As a threshold matter, the scope of our review is limited. The factual findings, which undergird a trial court's judgment "should not be disturbed unless 'they are so wholly insupportable as to result in a denial of justice,' and should be upheld whenever they are 'supported by adequate, substantial and credible evidence.'" In re Guardianship of J.T., 269 N.J. Super. 172, 188 (App. Div. 1993) (quoting Rova Farms Resort, Inc. v. Investors Ins. Co. of Am., 65 N.J. 474, 483-84 (1974); Meshinsky v. Nichols Yacht Sales, Inc., 110 N.J. 464, 475 (1988)). "[I]n reviewing the factual findings and conclusions of a trial judge, we are obliged to accord deference to the [] court's credibility determination[s] and the judge's 'feel of the case' based upon his or her opportunity to see and hear the witnesses." N.J. Div. of Youth & Family Servs. v. R.L., 388 N.J. Super. 81, 88 (App. Div. 2006), certif. denied, 190 N.J. 257 (2007). See also N.J. Div. of Youth & Family Servs. v. E.P., 196 N.J. 88, 104 (2008) (stating deference is afforded to a trial court's findings of fact as the trial court "has the opportunity to make first-hand credibility judgments about witnesses" who testify). The trial court's "feel of the case [] can never be realized by a review of the cold record." E.P., supra, 196 N.J. at 104 (internal quotation marks omitted). We also recognize the special expertise of those judges assigned to the Family Part. Cesare v. Cesare, 154 N.J. 394, 412 (1998).

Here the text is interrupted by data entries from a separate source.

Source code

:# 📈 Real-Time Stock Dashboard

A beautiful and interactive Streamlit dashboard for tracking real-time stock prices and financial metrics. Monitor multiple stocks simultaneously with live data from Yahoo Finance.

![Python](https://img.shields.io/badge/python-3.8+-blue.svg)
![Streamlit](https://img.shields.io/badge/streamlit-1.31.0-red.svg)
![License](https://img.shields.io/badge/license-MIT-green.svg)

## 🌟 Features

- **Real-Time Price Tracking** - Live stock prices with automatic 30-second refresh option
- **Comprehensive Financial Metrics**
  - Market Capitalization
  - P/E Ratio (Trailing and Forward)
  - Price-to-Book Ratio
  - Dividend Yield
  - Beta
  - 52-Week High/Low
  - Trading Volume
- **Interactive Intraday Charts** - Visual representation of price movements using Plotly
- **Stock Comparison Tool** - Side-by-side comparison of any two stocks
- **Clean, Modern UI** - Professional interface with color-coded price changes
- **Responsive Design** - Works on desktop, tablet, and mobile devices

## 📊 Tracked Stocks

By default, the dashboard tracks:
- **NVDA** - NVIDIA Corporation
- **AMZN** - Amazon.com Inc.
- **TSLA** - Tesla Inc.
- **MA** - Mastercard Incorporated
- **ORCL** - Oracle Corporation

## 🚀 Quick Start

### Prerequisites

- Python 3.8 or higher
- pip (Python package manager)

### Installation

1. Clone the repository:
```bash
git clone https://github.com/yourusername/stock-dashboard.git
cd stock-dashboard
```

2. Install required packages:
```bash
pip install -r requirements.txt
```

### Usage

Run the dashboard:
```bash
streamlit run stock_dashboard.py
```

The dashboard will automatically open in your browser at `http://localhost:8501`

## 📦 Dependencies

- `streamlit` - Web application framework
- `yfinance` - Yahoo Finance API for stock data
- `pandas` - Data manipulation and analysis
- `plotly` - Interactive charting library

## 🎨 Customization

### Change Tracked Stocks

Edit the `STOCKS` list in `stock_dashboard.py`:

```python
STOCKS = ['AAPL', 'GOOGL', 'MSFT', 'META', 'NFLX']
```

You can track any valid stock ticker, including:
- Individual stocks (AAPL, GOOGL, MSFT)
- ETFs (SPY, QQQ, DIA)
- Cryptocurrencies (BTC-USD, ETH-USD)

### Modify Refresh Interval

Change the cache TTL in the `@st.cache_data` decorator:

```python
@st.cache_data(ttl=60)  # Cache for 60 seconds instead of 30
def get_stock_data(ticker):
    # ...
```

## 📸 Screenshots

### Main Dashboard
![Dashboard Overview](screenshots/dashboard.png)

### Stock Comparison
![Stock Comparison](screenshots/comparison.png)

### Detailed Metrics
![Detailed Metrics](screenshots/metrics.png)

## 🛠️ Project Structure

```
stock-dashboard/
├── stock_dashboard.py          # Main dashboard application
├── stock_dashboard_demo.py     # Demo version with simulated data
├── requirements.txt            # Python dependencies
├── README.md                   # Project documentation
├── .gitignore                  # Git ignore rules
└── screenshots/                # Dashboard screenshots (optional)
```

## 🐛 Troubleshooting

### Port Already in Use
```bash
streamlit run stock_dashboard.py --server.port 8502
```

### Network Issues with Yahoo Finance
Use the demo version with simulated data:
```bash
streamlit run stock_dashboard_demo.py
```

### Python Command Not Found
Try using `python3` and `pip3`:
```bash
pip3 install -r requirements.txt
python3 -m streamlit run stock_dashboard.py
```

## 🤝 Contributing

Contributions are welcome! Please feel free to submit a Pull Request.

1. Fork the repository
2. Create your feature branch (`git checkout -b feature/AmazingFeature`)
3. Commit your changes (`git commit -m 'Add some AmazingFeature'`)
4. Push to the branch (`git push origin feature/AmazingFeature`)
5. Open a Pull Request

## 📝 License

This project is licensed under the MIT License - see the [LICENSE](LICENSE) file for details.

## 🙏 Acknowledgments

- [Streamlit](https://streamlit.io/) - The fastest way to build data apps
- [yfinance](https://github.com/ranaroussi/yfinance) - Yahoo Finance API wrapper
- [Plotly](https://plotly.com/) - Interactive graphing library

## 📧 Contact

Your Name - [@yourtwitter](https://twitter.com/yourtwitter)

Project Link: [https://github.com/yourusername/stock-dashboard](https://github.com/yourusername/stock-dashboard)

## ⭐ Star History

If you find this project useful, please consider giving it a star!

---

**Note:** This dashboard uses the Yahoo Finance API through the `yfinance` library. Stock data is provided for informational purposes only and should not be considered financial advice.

However, where the focus of the dispute is . . . alleged error in the trial judge's evaluation of the underlying facts and the implications to be drawn therefrom, the traditional scope of review is expanded.

Still, even in those circumstances we will accord deference unless the trial court's findings went so wide of the mark that a mistake must have been made. [N.J. Div. of Youth & Family Servs. v. M.M., 189 N.J. 261, 279 (2007) (internal quotations and citations omitted).]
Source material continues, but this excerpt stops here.